Friday, June 3, 2011

MOVIE REVIEW - "Submarine"

Quirky Submarine Charts an Entertaining Course

Oliver Tate (Craig Roberts) has it all figured out. He’s filmed this movie about his life in his head a few thousand times, taken the Super 8 negative out of the camera editing it into the perfect cinematic coming of age super story. He will get the ultra peculiar and totally cool Jordana Bevan (Yasmin Paige) to notice him. He will save his parents Lloyd (Noah Taylor) and Jill’s (Sally Hawkins) marriage, keeping his mother away from the clutches of former flame and current New Age self-help guru Graham Purvis (Paddy Considine). And, most importantly, he will have sex before his fifteenth birthday, losing it to Jordana in a bit of romantic perfectionism worthy of the great love songs of the late twentieth century.



As descriptions go, I’m going to leave my one of British screenwriter and director Richard Ayoade’s Submarine right there because to say more, doesn’t so much ruin the surprise, but take the fun out of watching the filmmaker’s freewheeling, pessimistic yet oddly uplifting cinematic debut. Based on the popular novel by Joe Dunthorne, the movie doesn’t exactly rewrite the coming-of-age genre handbook. But it is made with energy, verve, vision and ingenuity, and while the places it goes and the lessons that are learned aren’t exactly a surprise discovering them is still plenty enjoyable.

The film is cast to perfection. All of the supporting players take their characters do some wonderful things with them, Taylor, Hawkins and Considine enlivening proceedings to such an extent you can almost imagine a motion picture revolving solely around them being nearly as satisfying as this one is. They lend glorious support, keeping relative newcomer Roberts focused and on his game, forcing him to rise to their level making Oliver a far more curiously intriguing introspective roustabout than he arguably would have been otherwise.

And rise to this challenge he does. In almost every scene, he is required to go places that aren’t altogether pleasing, do things that challenge the audience and take him to the precipice of loosing their sympathies. There are choices Oliver makes that had me shaking my head, annoyed and angered at him for his selfish stupidity. But thanks to Roberts I believed that these choices, while wrong, were made for reasons the character felt secure in. Better, and even more importantly, I believed he was learning from them, becoming a better person who would hopefully mature into something greater than the some of his parts thanks to these emotional and interpersonal failures.

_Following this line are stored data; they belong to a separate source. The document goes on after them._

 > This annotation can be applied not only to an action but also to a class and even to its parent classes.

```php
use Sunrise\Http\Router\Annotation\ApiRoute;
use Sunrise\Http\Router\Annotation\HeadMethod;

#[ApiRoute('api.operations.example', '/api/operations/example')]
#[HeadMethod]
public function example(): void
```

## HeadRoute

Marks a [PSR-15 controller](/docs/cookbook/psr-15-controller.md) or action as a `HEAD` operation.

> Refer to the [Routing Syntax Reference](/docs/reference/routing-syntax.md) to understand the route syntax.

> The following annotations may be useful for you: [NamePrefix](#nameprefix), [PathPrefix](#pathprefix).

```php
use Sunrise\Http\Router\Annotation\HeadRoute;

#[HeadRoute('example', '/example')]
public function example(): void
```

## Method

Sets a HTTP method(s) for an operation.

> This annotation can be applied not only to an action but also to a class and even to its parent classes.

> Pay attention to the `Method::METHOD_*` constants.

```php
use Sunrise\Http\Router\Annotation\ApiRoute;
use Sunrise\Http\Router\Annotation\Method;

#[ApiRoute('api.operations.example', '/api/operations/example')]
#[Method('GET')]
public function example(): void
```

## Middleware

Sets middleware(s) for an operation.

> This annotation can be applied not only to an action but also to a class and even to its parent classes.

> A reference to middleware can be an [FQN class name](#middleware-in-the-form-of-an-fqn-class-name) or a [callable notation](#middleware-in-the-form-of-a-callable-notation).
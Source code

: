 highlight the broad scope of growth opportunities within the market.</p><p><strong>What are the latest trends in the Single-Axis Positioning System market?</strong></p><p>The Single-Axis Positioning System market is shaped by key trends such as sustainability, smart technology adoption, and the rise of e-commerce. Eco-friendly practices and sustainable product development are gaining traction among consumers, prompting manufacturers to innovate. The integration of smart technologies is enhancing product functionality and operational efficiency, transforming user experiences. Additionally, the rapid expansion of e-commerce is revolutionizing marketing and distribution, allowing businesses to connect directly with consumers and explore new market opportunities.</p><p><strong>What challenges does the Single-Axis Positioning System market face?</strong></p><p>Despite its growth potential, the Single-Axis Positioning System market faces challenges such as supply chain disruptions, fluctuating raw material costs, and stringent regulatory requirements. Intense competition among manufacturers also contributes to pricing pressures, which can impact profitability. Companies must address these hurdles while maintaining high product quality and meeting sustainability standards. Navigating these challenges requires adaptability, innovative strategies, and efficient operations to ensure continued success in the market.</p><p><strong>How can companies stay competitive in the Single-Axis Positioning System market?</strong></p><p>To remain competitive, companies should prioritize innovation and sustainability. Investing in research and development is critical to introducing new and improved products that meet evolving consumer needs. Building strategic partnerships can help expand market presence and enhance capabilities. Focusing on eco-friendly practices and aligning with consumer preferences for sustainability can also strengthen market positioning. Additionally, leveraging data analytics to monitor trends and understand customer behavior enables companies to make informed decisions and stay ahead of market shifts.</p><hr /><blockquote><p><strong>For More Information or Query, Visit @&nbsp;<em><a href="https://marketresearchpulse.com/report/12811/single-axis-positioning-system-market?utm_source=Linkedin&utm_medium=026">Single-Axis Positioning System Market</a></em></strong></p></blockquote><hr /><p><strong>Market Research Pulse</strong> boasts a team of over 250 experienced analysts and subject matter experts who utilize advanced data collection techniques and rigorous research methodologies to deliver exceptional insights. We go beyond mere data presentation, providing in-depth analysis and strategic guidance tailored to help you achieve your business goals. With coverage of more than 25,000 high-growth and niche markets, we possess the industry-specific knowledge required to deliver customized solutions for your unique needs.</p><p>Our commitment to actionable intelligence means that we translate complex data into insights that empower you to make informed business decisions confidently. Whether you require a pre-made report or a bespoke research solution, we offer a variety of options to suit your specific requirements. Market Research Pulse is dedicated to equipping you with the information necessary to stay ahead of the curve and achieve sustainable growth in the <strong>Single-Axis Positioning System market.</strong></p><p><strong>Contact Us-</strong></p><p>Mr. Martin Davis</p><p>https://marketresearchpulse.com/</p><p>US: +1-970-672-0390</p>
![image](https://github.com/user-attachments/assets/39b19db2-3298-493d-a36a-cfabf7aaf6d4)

At the same time, some of this does feel too familiar, bits and pieces right out of The Graduate meets Ferris Beuller’s Day Off meets Rushmore playbook. There were times when the movie frustratingly stops dead in its tracks, hinting at moving someplace interesting only to stutter and sidestep, going for the easy joke or the obvious visual instead. A third act bit of vandalism is oddly placed, while an early sequence involving teenage bullying went on longer than necessary while also coming to an unsatisfying resolution.

Yet I loved a lot of Submarine, got a kick out of the way Roberts and Paige played off one another, find happy satisfaction in the smooth icy-blue images Erik Wilson (The Hills Have Eyes). Composer Andrew Hewitt’s score mixes perfectly with former The Smith’s guitarist Johnny Marr’s original songs, the two finding a melodious symmetry that always seems to fit the tone and the attitude of the picture perfectly. The way it ended also couldn’t help but bring me to a smile, the last image so poetically open-ended I almost let out a contented sigh.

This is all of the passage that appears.